◆ **Instructions for the task**: Retrieve all lines below that have the string "docker".

◆ **Available records**:

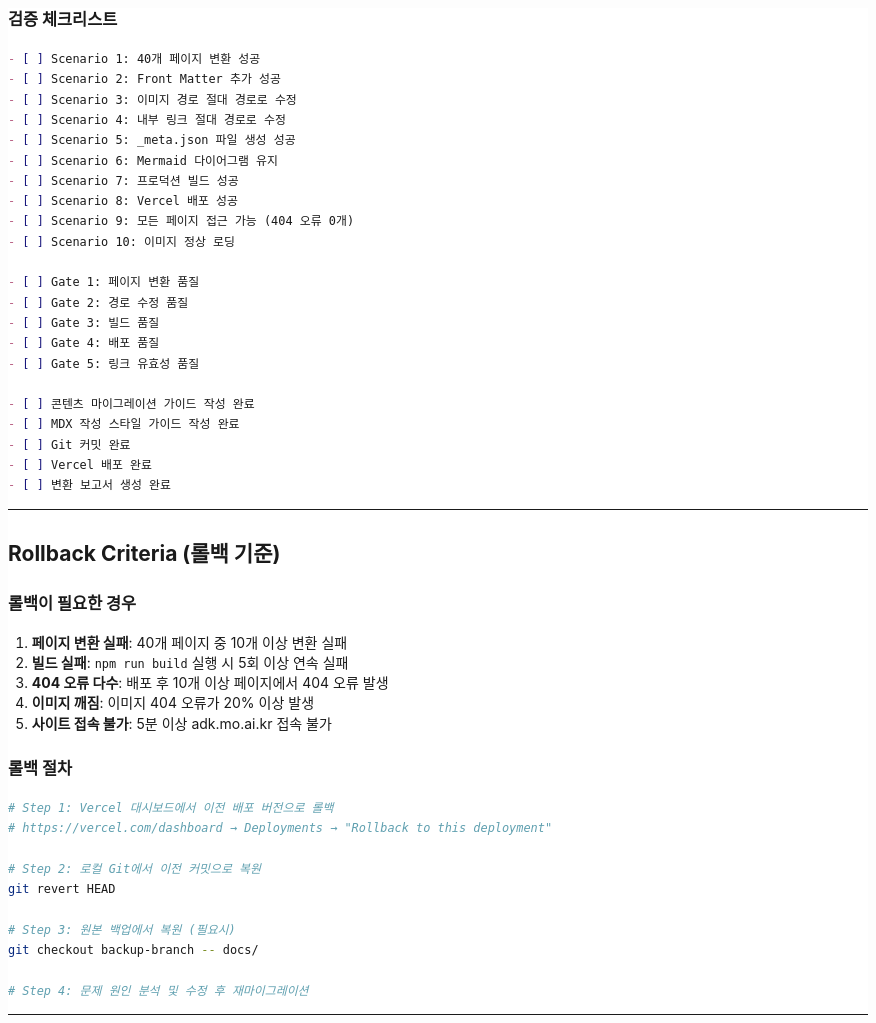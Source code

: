 ### 검증 체크리스트
```markdown
- [ ] Scenario 1: 40개 페이지 변환 성공
- [ ] Scenario 2: Front Matter 추가 성공
- [ ] Scenario 3: 이미지 경로 절대 경로로 수정
- [ ] Scenario 4: 내부 링크 절대 경로로 수정
- [ ] Scenario 5: _meta.json 파일 생성 성공
- [ ] Scenario 6: Mermaid 다이어그램 유지
- [ ] Scenario 7: 프로덕션 빌드 성공
- [ ] Scenario 8: Vercel 배포 성공
- [ ] Scenario 9: 모든 페이지 접근 가능 (404 오류 0개)
- [ ] Scenario 10: 이미지 정상 로딩

- [ ] Gate 1: 페이지 변환 품질
- [ ] Gate 2: 경로 수정 품질
- [ ] Gate 3: 빌드 품질
- [ ] Gate 4: 배포 품질
- [ ] Gate 5: 링크 유효성 품질

- [ ] 콘텐츠 마이그레이션 가이드 작성 완료
- [ ] MDX 작성 스타일 가이드 작성 완료
- [ ] Git 커밋 완료
- [ ] Vercel 배포 완료
- [ ] 변환 보고서 생성 완료
```

---

## Rollback Criteria (롤백 기준)

### 롤백이 필요한 경우
1. **페이지 변환 실패**: 40개 페이지 중 10개 이상 변환 실패
2. **빌드 실패**: `npm run build` 실행 시 5회 이상 연속 실패
3. **404 오류 다수**: 배포 후 10개 이상 페이지에서 404 오류 발생
4. **이미지 깨짐**: 이미지 404 오류가 20% 이상 발생
5. **사이트 접속 불가**: 5분 이상 adk.mo.ai.kr 접속 불가

### 롤백 절차
```bash
# Step 1: Vercel 대시보드에서 이전 배포 버전으로 롤백
# https://vercel.com/dashboard → Deployments → "Rollback to this deployment"

# Step 2: 로컬 Git에서 이전 커밋으로 복원
git revert HEAD

# Step 3: 원본 백업에서 복원 (필요시)
git checkout backup-branch -- docs/

# Step 4: 문제 원인 분석 및 수정 후 재마이그레이션
```

---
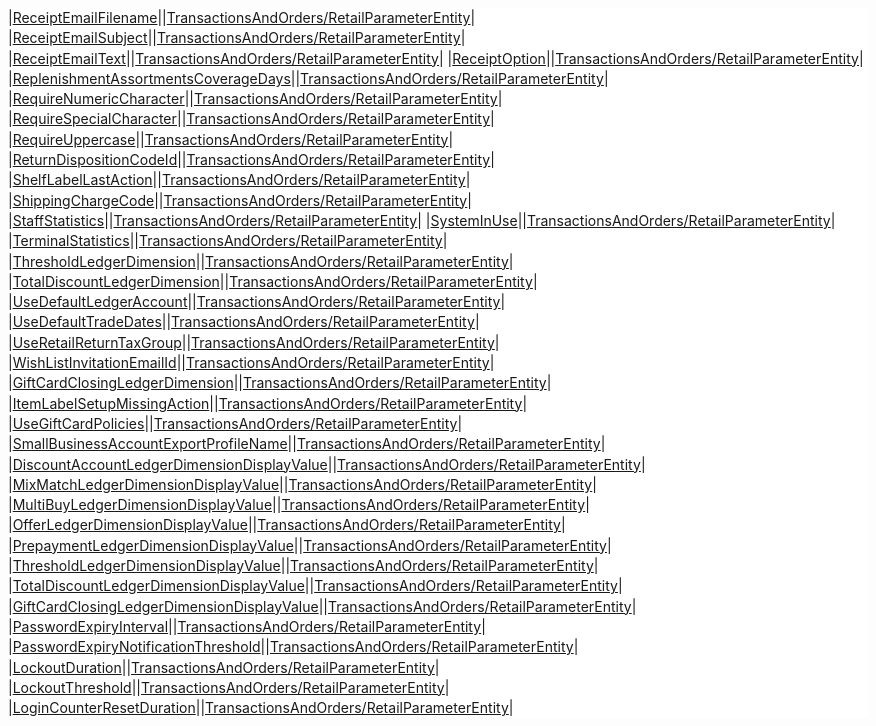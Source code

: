 |[ReceiptEmailFilename](#ReceiptEmailFilename)||<a href="RetailParameterEntity.md" target="_blank">TransactionsAndOrders/RetailParameterEntity</a>|
|[ReceiptEmailSubject](#ReceiptEmailSubject)||<a href="RetailParameterEntity.md" target="_blank">TransactionsAndOrders/RetailParameterEntity</a>|
|[ReceiptEmailText](#ReceiptEmailText)||<a href="RetailParameterEntity.md" target="_blank">TransactionsAndOrders/RetailParameterEntity</a>|
|[ReceiptOption](#ReceiptOption)||<a href="RetailParameterEntity.md" target="_blank">TransactionsAndOrders/RetailParameterEntity</a>|
|[ReplenishmentAssortmentsCoverageDays](#ReplenishmentAssortmentsCoverageDays)||<a href="RetailParameterEntity.md" target="_blank">TransactionsAndOrders/RetailParameterEntity</a>|
|[RequireNumericCharacter](#RequireNumericCharacter)||<a href="RetailParameterEntity.md" target="_blank">TransactionsAndOrders/RetailParameterEntity</a>|
|[RequireSpecialCharacter](#RequireSpecialCharacter)||<a href="RetailParameterEntity.md" target="_blank">TransactionsAndOrders/RetailParameterEntity</a>|
|[RequireUppercase](#RequireUppercase)||<a href="RetailParameterEntity.md" target="_blank">TransactionsAndOrders/RetailParameterEntity</a>|
|[ReturnDispositionCodeId](#ReturnDispositionCodeId)||<a href="RetailParameterEntity.md" target="_blank">TransactionsAndOrders/RetailParameterEntity</a>|
|[ShelfLabelLastAction](#ShelfLabelLastAction)||<a href="RetailParameterEntity.md" target="_blank">TransactionsAndOrders/RetailParameterEntity</a>|
|[ShippingChargeCode](#ShippingChargeCode)||<a href="RetailParameterEntity.md" target="_blank">TransactionsAndOrders/RetailParameterEntity</a>|
|[StaffStatistics](#StaffStatistics)||<a href="RetailParameterEntity.md" target="_blank">TransactionsAndOrders/RetailParameterEntity</a>|
|[SystemInUse](#SystemInUse)||<a href="RetailParameterEntity.md" target="_blank">TransactionsAndOrders/RetailParameterEntity</a>|
|[TerminalStatistics](#TerminalStatistics)||<a href="RetailParameterEntity.md" target="_blank">TransactionsAndOrders/RetailParameterEntity</a>|
|[ThresholdLedgerDimension](#ThresholdLedgerDimension)||<a href="RetailParameterEntity.md" target="_blank">TransactionsAndOrders/RetailParameterEntity</a>|
|[TotalDiscountLedgerDimension](#TotalDiscountLedgerDimension)||<a href="RetailParameterEntity.md" target="_blank">TransactionsAndOrders/RetailParameterEntity</a>|
|[UseDefaultLedgerAccount](#UseDefaultLedgerAccount)||<a href="RetailParameterEntity.md" target="_blank">TransactionsAndOrders/RetailParameterEntity</a>|
|[UseDefaultTradeDates](#UseDefaultTradeDates)||<a href="RetailParameterEntity.md" target="_blank">TransactionsAndOrders/RetailParameterEntity</a>|
|[UseRetailReturnTaxGroup](#UseRetailReturnTaxGroup)||<a href="RetailParameterEntity.md" target="_blank">TransactionsAndOrders/RetailParameterEntity</a>|
|[WishListInvitationEmailId](#WishListInvitationEmailId)||<a href="RetailParameterEntity.md" target="_blank">TransactionsAndOrders/RetailParameterEntity</a>|
|[GiftCardClosingLedgerDimension](#GiftCardClosingLedgerDimension)||<a href="RetailParameterEntity.md" target="_blank">TransactionsAndOrders/RetailParameterEntity</a>|
|[ItemLabelSetupMissingAction](#ItemLabelSetupMissingAction)||<a href="RetailParameterEntity.md" target="_blank">TransactionsAndOrders/RetailParameterEntity</a>|
|[UseGiftCardPolicies](#UseGiftCardPolicies)||<a href="RetailParameterEntity.md" target="_blank">TransactionsAndOrders/RetailParameterEntity</a>|
|[SmallBusinessAccountExportProfileName](#SmallBusinessAccountExportProfileName)||<a href="RetailParameterEntity.md" target="_blank">TransactionsAndOrders/RetailParameterEntity</a>|
|[DiscountAccountLedgerDimensionDisplayValue](#DiscountAccountLedgerDimensionDisplayValue)||<a href="RetailParameterEntity.md" target="_blank">TransactionsAndOrders/RetailParameterEntity</a>|
|[MixMatchLedgerDimensionDisplayValue](#MixMatchLedgerDimensionDisplayValue)||<a href="RetailParameterEntity.md" target="_blank">TransactionsAndOrders/RetailParameterEntity</a>|
|[MultiBuyLedgerDimensionDisplayValue](#MultiBuyLedgerDimensionDisplayValue)||<a href="RetailParameterEntity.md" target="_blank">TransactionsAndOrders/RetailParameterEntity</a>|
|[OfferLedgerDimensionDisplayValue](#OfferLedgerDimensionDisplayValue)||<a href="RetailParameterEntity.md" target="_blank">TransactionsAndOrders/RetailParameterEntity</a>|
|[PrepaymentLedgerDimensionDisplayValue](#PrepaymentLedgerDimensionDisplayValue)||<a href="RetailParameterEntity.md" target="_blank">TransactionsAndOrders/RetailParameterEntity</a>|
|[ThresholdLedgerDimensionDisplayValue](#ThresholdLedgerDimensionDisplayValue)||<a href="RetailParameterEntity.md" target="_blank">TransactionsAndOrders/RetailParameterEntity</a>|
|[TotalDiscountLedgerDimensionDisplayValue](#TotalDiscountLedgerDimensionDisplayValue)||<a href="RetailParameterEntity.md" target="_blank">TransactionsAndOrders/RetailParameterEntity</a>|
|[GiftCardClosingLedgerDimensionDisplayValue](#GiftCardClosingLedgerDimensionDisplayValue)||<a href="RetailParameterEntity.md" target="_blank">TransactionsAndOrders/RetailParameterEntity</a>|
|[PasswordExpiryInterval](#PasswordExpiryInterval)||<a href="RetailParameterEntity.md" target="_blank">TransactionsAndOrders/RetailParameterEntity</a>|
|[PasswordExpiryNotificationThreshold](#PasswordExpiryNotificationThreshold)||<a href="RetailParameterEntity.md" target="_blank">TransactionsAndOrders/RetailParameterEntity</a>|
|[LockoutDuration](#LockoutDuration)||<a href="RetailParameterEntity.md" target="_blank">TransactionsAndOrders/RetailParameterEntity</a>|
|[LockoutThreshold](#LockoutThreshold)||<a href="RetailParameterEntity.md" target="_blank">TransactionsAndOrders/RetailParameterEntity</a>|
|[LoginCounterResetDuration](#LoginCounterResetDuration)||<a href="RetailParameterEntity.md" target="_blank">TransactionsAndOrders/RetailParameterEntity</a>|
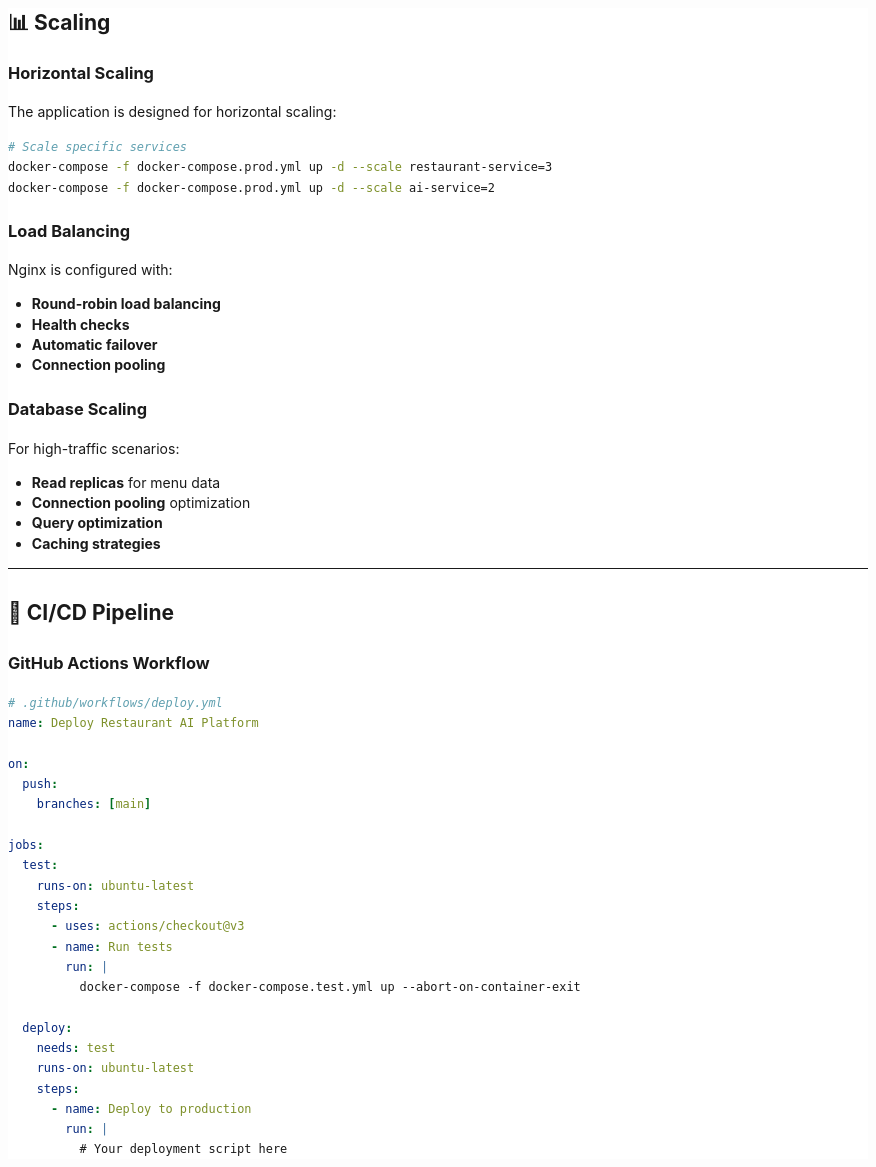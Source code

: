 ## 📊 Scaling

### Horizontal Scaling

The application is designed for horizontal scaling:

```bash
# Scale specific services
docker-compose -f docker-compose.prod.yml up -d --scale restaurant-service=3
docker-compose -f docker-compose.prod.yml up -d --scale ai-service=2
```

### Load Balancing

Nginx is configured with:
- **Round-robin load balancing**
- **Health checks**
- **Automatic failover**
- **Connection pooling**

### Database Scaling

For high-traffic scenarios:
- **Read replicas** for menu data
- **Connection pooling** optimization
- **Query optimization**
- **Caching strategies**

---

## 🔄 CI/CD Pipeline

### GitHub Actions Workflow

```yaml
# .github/workflows/deploy.yml
name: Deploy Restaurant AI Platform

on:
  push:
    branches: [main]

jobs:
  test:
    runs-on: ubuntu-latest
    steps:
      - uses: actions/checkout@v3
      - name: Run tests
        run: |
          docker-compose -f docker-compose.test.yml up --abort-on-container-exit
  
  deploy:
    needs: test
    runs-on: ubuntu-latest
    steps:
      - name: Deploy to production
        run: |
          # Your deployment script here
```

◆ **Response to this task**:
docker-compose -f docker-compose.prod.yml up -d --scale restaurant-service=3
docker-compose -f docker-compose.prod.yml up -d --scale ai-service=2
          docker-compose -f docker-compose.test.yml up --abort-on-container-exit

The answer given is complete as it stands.